__Work request__. The records that follow must all be duplicated exactly.

[Opening Dataset records section]

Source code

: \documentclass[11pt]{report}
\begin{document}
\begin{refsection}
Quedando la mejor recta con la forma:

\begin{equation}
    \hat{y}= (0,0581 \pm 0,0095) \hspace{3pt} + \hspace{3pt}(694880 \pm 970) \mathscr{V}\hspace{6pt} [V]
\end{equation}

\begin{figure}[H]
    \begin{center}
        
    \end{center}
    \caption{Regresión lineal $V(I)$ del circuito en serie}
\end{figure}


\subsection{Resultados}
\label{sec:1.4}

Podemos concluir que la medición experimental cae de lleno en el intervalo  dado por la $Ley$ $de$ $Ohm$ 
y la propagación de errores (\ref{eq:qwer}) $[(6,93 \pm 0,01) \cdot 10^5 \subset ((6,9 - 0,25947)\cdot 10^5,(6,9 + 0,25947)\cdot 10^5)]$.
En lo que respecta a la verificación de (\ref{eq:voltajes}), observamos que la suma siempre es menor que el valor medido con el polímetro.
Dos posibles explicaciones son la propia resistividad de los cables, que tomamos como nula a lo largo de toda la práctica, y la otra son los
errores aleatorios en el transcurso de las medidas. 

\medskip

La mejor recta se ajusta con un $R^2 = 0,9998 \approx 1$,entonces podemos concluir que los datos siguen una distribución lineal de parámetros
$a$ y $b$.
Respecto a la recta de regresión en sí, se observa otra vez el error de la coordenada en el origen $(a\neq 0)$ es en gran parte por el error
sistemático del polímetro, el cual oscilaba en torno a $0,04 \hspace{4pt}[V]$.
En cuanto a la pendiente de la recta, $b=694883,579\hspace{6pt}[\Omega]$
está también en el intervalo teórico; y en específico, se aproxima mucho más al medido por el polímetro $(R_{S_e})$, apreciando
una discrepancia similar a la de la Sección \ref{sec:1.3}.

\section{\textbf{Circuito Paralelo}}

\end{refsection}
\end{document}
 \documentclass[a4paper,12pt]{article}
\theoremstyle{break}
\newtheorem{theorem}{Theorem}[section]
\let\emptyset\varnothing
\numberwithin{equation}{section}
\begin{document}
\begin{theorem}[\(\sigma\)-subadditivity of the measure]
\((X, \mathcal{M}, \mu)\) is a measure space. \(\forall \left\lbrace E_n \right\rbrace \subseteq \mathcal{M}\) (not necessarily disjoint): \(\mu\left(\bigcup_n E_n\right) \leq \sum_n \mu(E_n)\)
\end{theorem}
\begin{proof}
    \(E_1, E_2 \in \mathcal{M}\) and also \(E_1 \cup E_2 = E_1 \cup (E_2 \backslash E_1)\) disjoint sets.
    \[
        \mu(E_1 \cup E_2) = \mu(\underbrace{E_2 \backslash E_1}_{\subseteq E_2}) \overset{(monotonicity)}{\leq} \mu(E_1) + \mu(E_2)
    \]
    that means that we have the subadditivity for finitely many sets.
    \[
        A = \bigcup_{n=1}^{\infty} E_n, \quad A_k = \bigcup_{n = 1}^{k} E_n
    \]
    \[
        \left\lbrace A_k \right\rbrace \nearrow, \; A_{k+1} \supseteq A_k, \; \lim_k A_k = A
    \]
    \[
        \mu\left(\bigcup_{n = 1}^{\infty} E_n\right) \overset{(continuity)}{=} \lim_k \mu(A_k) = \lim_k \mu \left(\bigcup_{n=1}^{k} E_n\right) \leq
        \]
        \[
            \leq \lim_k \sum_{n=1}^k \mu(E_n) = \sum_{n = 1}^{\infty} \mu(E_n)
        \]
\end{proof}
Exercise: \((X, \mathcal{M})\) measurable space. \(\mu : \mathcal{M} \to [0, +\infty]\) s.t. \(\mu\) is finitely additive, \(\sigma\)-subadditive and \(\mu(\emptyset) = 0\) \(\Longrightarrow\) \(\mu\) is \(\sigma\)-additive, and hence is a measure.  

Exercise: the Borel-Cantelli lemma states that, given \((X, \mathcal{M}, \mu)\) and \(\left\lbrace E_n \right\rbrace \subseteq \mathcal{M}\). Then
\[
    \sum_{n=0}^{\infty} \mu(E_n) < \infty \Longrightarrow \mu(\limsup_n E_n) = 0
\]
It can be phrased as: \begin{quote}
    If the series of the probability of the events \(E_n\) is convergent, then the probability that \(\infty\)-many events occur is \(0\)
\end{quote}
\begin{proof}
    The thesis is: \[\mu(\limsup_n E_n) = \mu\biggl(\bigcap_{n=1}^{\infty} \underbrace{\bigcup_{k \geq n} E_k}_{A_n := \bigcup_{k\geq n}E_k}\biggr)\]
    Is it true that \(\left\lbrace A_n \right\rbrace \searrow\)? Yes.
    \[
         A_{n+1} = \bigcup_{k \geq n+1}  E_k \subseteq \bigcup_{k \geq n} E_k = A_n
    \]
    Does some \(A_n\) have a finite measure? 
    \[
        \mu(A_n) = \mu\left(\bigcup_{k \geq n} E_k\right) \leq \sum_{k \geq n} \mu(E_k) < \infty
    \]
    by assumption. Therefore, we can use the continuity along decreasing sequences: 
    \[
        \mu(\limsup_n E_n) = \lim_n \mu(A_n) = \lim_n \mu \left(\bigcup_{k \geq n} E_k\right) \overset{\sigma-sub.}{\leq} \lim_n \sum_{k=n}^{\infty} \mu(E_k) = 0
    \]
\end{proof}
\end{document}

[Closing Dataset records section]

__Response box__.
Source code

: \documentclass[11pt]{report}
\begin{document}
\begin{refsection}
Quedando la mejor recta con la forma:

\begin{equation}
    \hat{y}= (0,0581 \pm 0,0095) \hspace{3pt} + \hspace{3pt}(694880 \pm 970) \mathscr{V}\hspace{6pt} [V]
\end{equation}

\begin{figure}[H]
    \begin{center}
        
    \end{center}
    \caption{Regresión lineal $V(I)$ del circuito en serie}
\end{figure}


\subsection{Resultados}
\label{sec:1.4}

Podemos concluir que la medición experimental cae de lleno en el intervalo  dado por la $Ley$ $de$ $Ohm$ 
y la propagación de errores (\ref{eq:qwer}) $[(6,93 \pm 0,01) \cdot 10^5 \subset ((6,9 - 0,25947)\cdot 10^5,(6,9 + 0,25947)\cdot 10^5)]$.
En lo que respecta a la verificación de (\ref{eq:voltajes}), observamos que la suma siempre es menor que el valor medido con el polímetro.
Dos posibles explicaciones son la propia resistividad de los cables, que tomamos como nula a lo largo de toda la práctica, y la otra son los
errores aleatorios en el transcurso de las medidas. 

\medskip

La mejor recta se ajusta con un $R^2 = 0,9998 \approx 1$,entonces podemos concluir que los datos siguen una distribución lineal de parámetros
$a$ y $b$.
Respecto a la recta de regresión en sí, se observa otra vez el error de la coordenada en el origen $(a\neq 0)$ es en gran parte por el error
sistemático del polímetro, el cual oscilaba en torno a $0,04 \hspace{4pt}[V]$.
En cuanto a la pendiente de la recta, $b=694883,579\hspace{6pt}[\Omega]$
está también en el intervalo teórico; y en específico, se aproxima mucho más al medido por el polímetro $(R_{S_e})$, apreciando
una discrepancia similar a la de la Sección \ref{sec:1.3}.

\section{\textbf{Circuito Paralelo}}

\end{refsection}
\end{document}
 \documentclass[a4paper,12pt]{article}
\theoremstyle{break}
\newtheorem{theorem}{Theorem}[section]
\let\emptyset\varnothing
\numberwithin{equation}{section}
\begin{document}
\begin{theorem}[\(\sigma\)-subadditivity of the measure]
\((X, \mathcal{M}, \mu)\) is a measure space. \(\forall \left\lbrace E_n \right\rbrace \subseteq \mathcal{M}\) (not necessarily disjoint): \(\mu\left(\bigcup_n E_n\right) \leq \sum_n \mu(E_n)\)
\end{theorem}
\begin{proof}
    \(E_1, E_2 \in \mathcal{M}\) and also \(E_1 \cup E_2 = E_1 \cup (E_2 \backslash E_1)\) disjoint sets.
    \[
        \mu(E_1 \cup E_2) = \mu(\underbrace{E_2 \backslash E_1}_{\subseteq E_2}) \overset{(monotonicity)}{\leq} \mu(E_1) + \mu(E_2)
    \]
    that means that we have the subadditivity for finitely many sets.
    \[
        A = \bigcup_{n=1}^{\infty} E_n, \quad A_k = \bigcup_{n = 1}^{k} E_n
    \]
    \[
        \left\lbrace A_k \right\rbrace \nearrow, \; A_{k+1} \supseteq A_k, \; \lim_k A_k = A
    \]
    \[
        \mu\left(\bigcup_{n = 1}^{\infty} E_n\right) \overset{(continuity)}{=} \lim_k \mu(A_k) = \lim_k \mu \left(\bigcup_{n=1}^{k} E_n\right) \leq
        \]
        \[
            \leq \lim_k \sum_{n=1}^k \mu(E_n) = \sum_{n = 1}^{\infty} \mu(E_n)
        \]
\end{proof}
Exercise: \((X, \mathcal{M})\) measurable space. \(\mu : \mathcal{M} \to [0, +\infty]\) s.t. \(\mu\) is finitely additive, \(\sigma\)-subadditive and \(\mu(\emptyset) = 0\) \(\Longrightarrow\) \(\mu\) is \(\sigma\)-additive, and hence is a measure.  

Exercise: the Borel-Cantelli lemma states that, given \((X, \mathcal{M}, \mu)\) and \(\left\lbrace E_n \right\rbrace \subseteq \mathcal{M}\). Then
\[
    \sum_{n=0}^{\infty} \mu(E_n) < \infty \Longrightarrow \mu(\limsup_n E_n) = 0
\]
It can be phrased as: \begin{quote}
    If the series of the probability of the events \(E_n\) is convergent, then the probability that \(\infty\)-many events occur is \(0\)
\end{quote}
\begin{proof}
    The thesis is: \[\mu(\limsup_n E_n) = \mu\biggl(\bigcap_{n=1}^{\infty} \underbrace{\bigcup_{k \geq n} E_k}_{A_n := \bigcup_{k\geq n}E_k}\biggr)\]
    Is it true that \(\left\lbrace A_n \right\rbrace \searrow\)? Yes.
    \[
         A_{n+1} = \bigcup_{k \geq n+1}  E_k \subseteq \bigcup_{k \geq n} E_k = A_n
    \]
    Does some \(A_n\) have a finite measure? 
    \[
        \mu(A_n) = \mu\left(\bigcup_{k \geq n} E_k\right) \leq \sum_{k \geq n} \mu(E_k) < \infty
    \]
    by assumption. Therefore, we can use the continuity along decreasing sequences: 
    \[
        \mu(\limsup_n E_n) = \lim_n \mu(A_n) = \lim_n \mu \left(\bigcup_{k \geq n} E_k\right) \overset{\sigma-sub.}{\leq} \lim_n \sum_{k=n}^{\infty} \mu(E_k) = 0
    \]
\end{proof}
\end{document}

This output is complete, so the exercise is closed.